Wednesday, January 20, 2010

Do you have a spare $447,000 laying around?

Today's topic is not new news - the incident happened last July - but I've thought about it many times since hearing about it. This makes me ever more paranoid about doing any financial transactions online... I still do them just because it's so dang convenient, but I wonder how long the model that's in place (authenticated "secure" browser sessions) can continue to work.

Full details can be found in a Technology Review article, but the gist of this is that a construction company in Mountain View, California was liberated of $447K from its commercial bank account, while one of its employees was signed in to it.

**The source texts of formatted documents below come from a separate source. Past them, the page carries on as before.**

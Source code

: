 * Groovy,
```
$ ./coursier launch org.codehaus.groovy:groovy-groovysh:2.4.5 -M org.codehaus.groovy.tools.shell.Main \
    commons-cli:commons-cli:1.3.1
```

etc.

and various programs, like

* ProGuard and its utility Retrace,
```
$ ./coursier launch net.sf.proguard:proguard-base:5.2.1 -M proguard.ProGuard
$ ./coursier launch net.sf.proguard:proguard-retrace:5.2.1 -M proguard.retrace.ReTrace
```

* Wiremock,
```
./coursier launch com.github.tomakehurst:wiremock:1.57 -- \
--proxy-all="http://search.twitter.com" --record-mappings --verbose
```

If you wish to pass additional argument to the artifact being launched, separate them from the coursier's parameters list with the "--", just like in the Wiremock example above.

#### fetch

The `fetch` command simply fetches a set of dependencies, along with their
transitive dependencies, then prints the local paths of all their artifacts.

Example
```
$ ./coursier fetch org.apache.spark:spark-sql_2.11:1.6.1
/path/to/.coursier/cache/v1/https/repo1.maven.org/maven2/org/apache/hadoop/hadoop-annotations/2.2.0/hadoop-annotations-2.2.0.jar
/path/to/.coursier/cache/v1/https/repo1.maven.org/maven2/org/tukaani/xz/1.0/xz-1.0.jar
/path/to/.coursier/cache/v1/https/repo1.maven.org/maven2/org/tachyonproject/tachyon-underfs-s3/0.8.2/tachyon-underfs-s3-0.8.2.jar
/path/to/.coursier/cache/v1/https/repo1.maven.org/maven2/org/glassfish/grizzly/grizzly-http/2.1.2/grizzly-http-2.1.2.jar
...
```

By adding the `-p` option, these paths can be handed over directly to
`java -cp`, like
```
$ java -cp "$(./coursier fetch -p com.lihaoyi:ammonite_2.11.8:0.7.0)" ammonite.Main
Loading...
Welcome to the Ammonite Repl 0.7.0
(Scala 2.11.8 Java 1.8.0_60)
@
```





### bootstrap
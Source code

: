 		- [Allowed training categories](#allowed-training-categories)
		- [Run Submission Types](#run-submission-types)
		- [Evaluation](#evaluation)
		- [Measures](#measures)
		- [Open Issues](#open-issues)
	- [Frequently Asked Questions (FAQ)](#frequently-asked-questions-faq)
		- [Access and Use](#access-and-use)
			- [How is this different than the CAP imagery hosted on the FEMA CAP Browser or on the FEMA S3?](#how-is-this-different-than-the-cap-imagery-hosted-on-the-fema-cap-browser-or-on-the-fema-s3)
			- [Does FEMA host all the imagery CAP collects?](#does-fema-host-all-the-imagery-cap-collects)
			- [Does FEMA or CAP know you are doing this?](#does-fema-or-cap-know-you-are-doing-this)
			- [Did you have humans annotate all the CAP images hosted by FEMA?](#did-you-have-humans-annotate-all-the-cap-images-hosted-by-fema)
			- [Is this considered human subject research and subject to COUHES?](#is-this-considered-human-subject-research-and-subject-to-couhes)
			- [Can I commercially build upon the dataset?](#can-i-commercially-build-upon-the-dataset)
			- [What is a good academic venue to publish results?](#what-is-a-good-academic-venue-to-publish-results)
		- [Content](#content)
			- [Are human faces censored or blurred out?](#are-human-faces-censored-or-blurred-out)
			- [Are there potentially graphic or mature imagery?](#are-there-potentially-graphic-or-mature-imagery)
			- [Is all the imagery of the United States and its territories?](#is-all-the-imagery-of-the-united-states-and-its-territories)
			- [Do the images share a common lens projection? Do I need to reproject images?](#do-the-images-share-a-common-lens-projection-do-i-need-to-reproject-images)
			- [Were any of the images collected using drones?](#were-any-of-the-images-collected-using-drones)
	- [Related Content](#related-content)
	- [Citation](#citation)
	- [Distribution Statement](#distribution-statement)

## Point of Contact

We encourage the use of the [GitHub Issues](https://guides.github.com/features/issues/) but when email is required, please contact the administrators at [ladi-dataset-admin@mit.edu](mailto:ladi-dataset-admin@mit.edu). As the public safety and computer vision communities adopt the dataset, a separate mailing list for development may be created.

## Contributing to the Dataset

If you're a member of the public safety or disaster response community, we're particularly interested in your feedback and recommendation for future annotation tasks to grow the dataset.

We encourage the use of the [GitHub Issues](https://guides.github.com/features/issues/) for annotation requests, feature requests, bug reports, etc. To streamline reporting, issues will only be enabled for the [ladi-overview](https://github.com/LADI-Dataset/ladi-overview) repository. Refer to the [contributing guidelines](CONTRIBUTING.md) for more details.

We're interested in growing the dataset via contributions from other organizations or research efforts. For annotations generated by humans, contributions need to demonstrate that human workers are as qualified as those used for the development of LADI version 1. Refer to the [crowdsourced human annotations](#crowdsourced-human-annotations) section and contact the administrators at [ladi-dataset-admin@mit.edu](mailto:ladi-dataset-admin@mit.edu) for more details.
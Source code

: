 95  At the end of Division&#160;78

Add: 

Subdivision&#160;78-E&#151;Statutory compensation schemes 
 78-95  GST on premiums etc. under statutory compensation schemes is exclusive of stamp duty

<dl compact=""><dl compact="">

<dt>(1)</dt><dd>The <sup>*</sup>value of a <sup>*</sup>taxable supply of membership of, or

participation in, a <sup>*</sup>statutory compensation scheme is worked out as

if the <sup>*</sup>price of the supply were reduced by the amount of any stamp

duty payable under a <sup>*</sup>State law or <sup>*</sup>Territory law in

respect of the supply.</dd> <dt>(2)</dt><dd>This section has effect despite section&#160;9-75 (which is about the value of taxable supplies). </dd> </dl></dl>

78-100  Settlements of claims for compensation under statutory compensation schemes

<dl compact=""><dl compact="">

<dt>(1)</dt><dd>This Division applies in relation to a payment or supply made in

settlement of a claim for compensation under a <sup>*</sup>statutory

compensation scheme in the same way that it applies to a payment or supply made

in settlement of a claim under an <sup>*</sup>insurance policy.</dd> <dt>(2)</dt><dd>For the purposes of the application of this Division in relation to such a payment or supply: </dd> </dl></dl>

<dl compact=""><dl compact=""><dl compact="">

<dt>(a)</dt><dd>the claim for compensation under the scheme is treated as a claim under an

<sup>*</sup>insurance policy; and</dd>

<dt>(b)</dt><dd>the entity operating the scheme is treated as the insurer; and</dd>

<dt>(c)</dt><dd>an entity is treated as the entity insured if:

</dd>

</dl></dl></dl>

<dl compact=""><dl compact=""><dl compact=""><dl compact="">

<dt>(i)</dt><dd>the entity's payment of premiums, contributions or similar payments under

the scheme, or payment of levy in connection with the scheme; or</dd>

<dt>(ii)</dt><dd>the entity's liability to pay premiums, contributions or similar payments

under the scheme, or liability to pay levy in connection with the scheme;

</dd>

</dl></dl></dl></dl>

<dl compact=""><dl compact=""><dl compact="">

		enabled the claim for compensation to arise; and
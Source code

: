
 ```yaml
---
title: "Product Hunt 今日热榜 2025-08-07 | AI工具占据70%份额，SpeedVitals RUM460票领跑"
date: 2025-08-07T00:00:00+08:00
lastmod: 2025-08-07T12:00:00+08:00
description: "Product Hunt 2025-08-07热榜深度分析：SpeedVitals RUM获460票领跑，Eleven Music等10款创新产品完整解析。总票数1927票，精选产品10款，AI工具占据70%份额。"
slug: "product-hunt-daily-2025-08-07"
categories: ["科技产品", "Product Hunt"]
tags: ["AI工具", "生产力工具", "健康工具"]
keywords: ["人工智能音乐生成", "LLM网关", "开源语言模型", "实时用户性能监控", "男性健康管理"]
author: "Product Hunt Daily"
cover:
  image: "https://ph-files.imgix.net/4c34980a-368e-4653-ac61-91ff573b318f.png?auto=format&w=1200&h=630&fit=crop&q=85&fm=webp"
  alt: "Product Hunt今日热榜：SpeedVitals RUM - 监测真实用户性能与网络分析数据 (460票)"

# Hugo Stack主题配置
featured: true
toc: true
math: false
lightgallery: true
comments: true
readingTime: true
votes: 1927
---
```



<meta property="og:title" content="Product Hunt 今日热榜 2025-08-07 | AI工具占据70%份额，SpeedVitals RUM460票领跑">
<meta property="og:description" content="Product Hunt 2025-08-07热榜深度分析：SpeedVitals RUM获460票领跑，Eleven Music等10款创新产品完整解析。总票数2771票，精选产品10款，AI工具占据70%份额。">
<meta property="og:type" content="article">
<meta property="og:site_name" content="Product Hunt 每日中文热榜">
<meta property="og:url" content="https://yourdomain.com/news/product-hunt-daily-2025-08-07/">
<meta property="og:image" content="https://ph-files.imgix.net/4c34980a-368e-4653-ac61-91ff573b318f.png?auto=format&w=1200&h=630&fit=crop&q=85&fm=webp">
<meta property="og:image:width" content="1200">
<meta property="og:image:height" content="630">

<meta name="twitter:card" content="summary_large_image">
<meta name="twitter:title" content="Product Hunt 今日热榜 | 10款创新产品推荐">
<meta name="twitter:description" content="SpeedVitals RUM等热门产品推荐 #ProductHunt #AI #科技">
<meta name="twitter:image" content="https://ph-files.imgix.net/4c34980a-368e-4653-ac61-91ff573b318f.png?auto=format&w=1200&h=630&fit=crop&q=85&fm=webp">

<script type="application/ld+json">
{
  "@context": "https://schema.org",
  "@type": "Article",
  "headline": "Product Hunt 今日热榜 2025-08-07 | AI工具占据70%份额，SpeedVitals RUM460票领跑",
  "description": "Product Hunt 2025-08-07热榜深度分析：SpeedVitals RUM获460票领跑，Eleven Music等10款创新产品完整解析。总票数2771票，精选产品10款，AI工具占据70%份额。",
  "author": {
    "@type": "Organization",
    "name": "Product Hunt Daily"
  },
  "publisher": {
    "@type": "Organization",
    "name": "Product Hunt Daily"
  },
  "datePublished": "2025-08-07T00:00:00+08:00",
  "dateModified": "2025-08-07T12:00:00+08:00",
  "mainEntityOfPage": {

You might think "oh someone got his password" - but the company had implemented what everyone thought was the Safe And Secure thing to do: the account was set up to not only require a normal password, but also a second, "one time" password that is generated by a small electronic device or card that the person logging in has to have in his or her physical possession (I have one that I use with my PayPal account).

Unfortunately, his system had been infected with a malware program that basically waited for him to sign into the commercial account, and then while he was signed in, perform transactions in the background to withdraw and transfer the loot to several Bad Guy Accounts.

So - what to do? I'm going to sound like one of those magical round plastic disc things that everyone used to have, that had music on them (I think they were called "phonograph records") - I've said most of this before... But I feel reasonably secure in doing these things on my systems:
  • keeping antivirus software updated (I'm now using Microsoft's new and free Security Essentials on almost all of my PCs)
  • making sure the web browser is up-to-date
  • disabling scripting (JavaScript and ActiveX) in the browser. I use NoScript in Firefox, which lets me selectively enable or disable scripts on a per-site basis
  • keeping browser plugins and standalone programs such as Adobe Acrobat and Flash updated
  • using a one-time password device on all financial accounts that support it, in order to have the magic that's called Dual Factor Authentication. Paypal and eBay, as well as many other banks/institutions support these, and sometimes a device that is obtained from one place can be used elsewhere - for instance, the Verisign device that I got from PayPal is supported by my credit union
I'll close by saying that I think some of my friends roll their eyes when I start yammering about these things - all I'll say is, "don't come cryin' to me when something very bad happens because you weren't taking precautions."

Hmmm, I think my Dad told me that, a long time ago.

1 comment:

  1. Yes, Lyn & I shut off all of our electronic banking and bill-paying capabilities. Each month as I write checks (which I drive down to the post office and put in the mail slot myself) I feel hopelessly behind the times. But the alternatives... well, I think that the Bad Guys will just keep getting better and better at ripping us off.